I know that the ratios for a lot of textures would barely approach a full 2:1, but there would be no artifacts. They wouldn't be able to use nearly as large of textures, but at least there would be no artifacts and no blotchiness.

Any thoughts on this?

I've always been a proponent of lossless compression, be it for video, audio, textures, and whatnot, so maybe I'm biased. I'm more sensitive to artifacts than most people I guess.

Some lossy algorithims are better than others (VQ is better than DXT) but lossless is the way to go, IMO.
 

BFG10K

Lifer
Aug 14, 2000
22,709
3,000
126
I’d expect game developers already upload textures with lossless compression (e.g. PNG, TGA), so more lossless compression would achieve little to nothing.
 

VirtualLarry

No Lifer
Aug 25, 2001
56,570
10,204
126
You would think that with the high-end video decoding hardware onboard GPUs these days, that they could use that hardware for texture decompression. Imagine textures stored in MPEG-4/h.264 frame format or something akin to that.
 

Skurge

Diamond Member
Aug 17, 2009
5,195
1
71
You would think that with the high-end video decoding hardware onboard GPUs these days, that they could use that hardware for texture decompression. Imagine textures stored in MPEG-4/h.264 frame format or something akin to that.

Doesnt Civ5 do something like that with directcompute?
 

nenforcer

Golden Member
Aug 26, 2008
1,767
1
76
I think the decompression time of lossless textures may not acceptable in a real time game unless there is plenty of VRAM available. This is probably one reason why I can't play Starcraft 2 with Ultra settings on my 512MB VRAM based 9800GT's.

There are other available options including file formats which map very nicely to GPU's

OpenEXR
http://www.openexr.com

this is Industrial Light and Magic's lossless format for GPU rendering to cinema.

I don't know if this format has ever been used in a real time game, however.
 

BFG10K

Lifer
Aug 14, 2000
22,709
3,000
126
No, I'm talking about in HW. DXT isn't a lossless format.
I don’t think you understand what I’m saying. The GPU is given textures that have already been losslessly compressed at the source.

What you’re asking for is akin to taking a zip file and zipping it again; you’ll gain practically nothing by doing this.
 

taltamir

Lifer
Mar 21, 2004
13,576
6
76
What you’re asking for is akin to taking a zip file and zipping it again; you’ll gain practically nothing by doing this.

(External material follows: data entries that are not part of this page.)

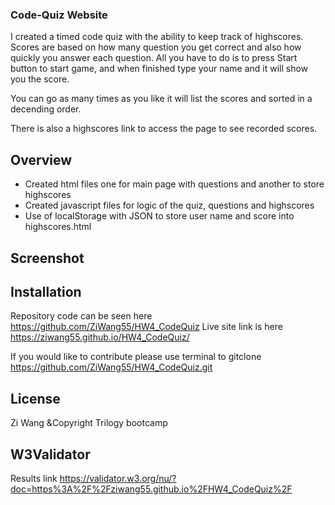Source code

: ### Code-Quiz Website

I created a timed code quiz with the ability to keep track of highscores. Scores are based on how many question you get correct and also how quickly you answer each question. All you have to do is to press Start button to start game, and when finished type your name and it will show you the score.

You can go as many times as you like it will list the scores and sorted in a decending order.

There is also a highscores link to access the page to see recorded scores.

## Overview

* Created html files one for main page with questions and another to store highscores
* Created javascript files for logic of the quiz, questions and highscores
* Use of localStorage with JSON to store user name and score into highscores.html

## Screenshot

## Installation

Repository code can be seen here https://github.com/ZiWang55/HW4_CodeQuiz
Live site link is here https://ziwang55.github.io/HW4_CodeQuiz/

If you would like to contribute please use terminal to gitclone https://github.com/ZiWang55/HW4_CodeQuiz.git

## License
Zi Wang
&Copyright Trilogy bootcamp

## W3Validator
 Results link https://validator.w3.org/nu/?doc=https%3A%2F%2Fziwang55.github.io%2FHW4_CodeQuiz%2F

you would actually lose. I tested it extensively back in the day, different files compress better on rar, zip, or ace (and different compression programs)
while you could get a little more space by taking a poorly compressed file and compressing it in another, you will get better compression by simply compressing it with another compressing program and at higher setting (aka, max compression setting)

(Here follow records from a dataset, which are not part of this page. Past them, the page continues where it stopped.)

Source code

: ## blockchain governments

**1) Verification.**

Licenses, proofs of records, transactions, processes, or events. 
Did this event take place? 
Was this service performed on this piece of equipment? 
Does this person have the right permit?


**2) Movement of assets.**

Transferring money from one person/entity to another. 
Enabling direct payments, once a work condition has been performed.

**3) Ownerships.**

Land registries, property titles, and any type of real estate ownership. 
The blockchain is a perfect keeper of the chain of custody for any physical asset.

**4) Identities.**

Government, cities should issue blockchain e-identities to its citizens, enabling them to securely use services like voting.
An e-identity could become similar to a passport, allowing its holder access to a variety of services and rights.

if you take the best compressed file and start compressing it in other programs you will get a file that is LARGER then the original file (no further compression + more overhead). AND you need to waste more CPU time to decompress, it is a pure loss with no benefits.

However, I don't believe that is what the op is advocating. I think he is suggesting the use of lossless compression over lossy compression. Aka, use png rather then jpg, use FLAC rather then mp3, etc.
 
Last edited:

Cogman

Lifer
Sep 19, 2000
10,284
138
106
I don’t think you understand what I’m saying. The GPU is given textures that have already been losslessly compressed at the source.

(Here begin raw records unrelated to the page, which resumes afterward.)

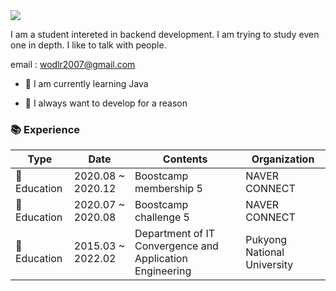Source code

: <img src="https://img.shields.io/badge/Todo-Backend-3DDC84?color=blue"/> 

I am a student intereted in backend development. I am trying to study even one in depth. I like to talk with people.



email : wodlr2007@gmail.com



- 🌱 I am currently learning Java

- 🌱 I always want to develop for a reason 



### 📚 Experience

| Type        | Date              | Contents                                                 | Organization                |
| ----------- | ----------------- | -------------------------------------------------------- | --------------------------- |
| 🏫 Education | 2020.08 ~ 2020.12 | Boostcamp membership 5                                   | NAVER CONNECT               |
| 🏫 Education | 2020.07 ~ 2020.08 | Boostcamp challenge 5                                    | NAVER CONNECT               |
| 🏫 Education | 2015.03 ~ 2022.02 | Department of IT Convergence and Application Engineering | Pukyong National University |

What you’re asking for is akin to taking a zip file and zipping it again; you’ll gain practically nothing by doing this.

Well, sort of. AFAIK, the GPU handles only raw bitmaps. (no compression). You can store your images in whatever format you want. DirectX has the tools to decompress some of its own formats, but ultimately you don't HAVE to use one of the built in formats. So long as you can decompress whatever it is you want to use, you can use it.

That being said, there is no reason TO use lossless data compression in games. What are you trying to preserve? Do you really think that texture is going to be compressed again and again?

lossy compression offers much higher compression ratios and the ability of the developer/artists to be able to say when something is compressed enough. Thus, they are able to have much smaller game files (A big plus).

People unfairly give lossy compression the shaft. There is an excellent reason that it is used, because it works so well. The only legitimate claim against lossy compression is that someone wants whatever the media is to be able to be recompressed in different formats. Not a concern for games.
 

nenforcer

Golden Member
Aug 26, 2008
1,767
1
76
People unfairly give lossy compression the shaft. There is an excellent reason that it is used, because it works so well. The only legitimate claim against lossy compression is that someone wants whatever the media is to be able to be recompressed in different formats. Not a concern for games.

This. I think the performance improvements (even 2:1 is huge) clearly outweigh any image quality losses and most gamers couldn't tell the difference.

I read that Far Cry uses OpenEXR and so do maybe the newer Splinter Cell series of games.

I don't know if the games use the lossless modes of OpenEXR but I doubt it.
 

ViRGE

Elite Member, Moderator Emeritus
Oct 9, 1999
31,516
167
106
Well, sort of. AFAIK, the GPU handles only raw bitmaps. (no compression). You can store your images in whatever format you want. DirectX has the tools to decompress some of its own formats, but ultimately you don't HAVE to use one of the built in formats. So long as you can decompress whatever it is you want to use, you can use it.
Internally the GPU ultimately needs to decompress any given texture to use it in a rendering operation. However D3D's texture compression formats (BC1-BC7) are extremely cheap to decompress, so compressed textures are always held in compressed form in the GPU's RAM and simply decompressed as an extra stage in the rendering process*. A good texel cache would further offset any overhead, as texels are cached uncompressed.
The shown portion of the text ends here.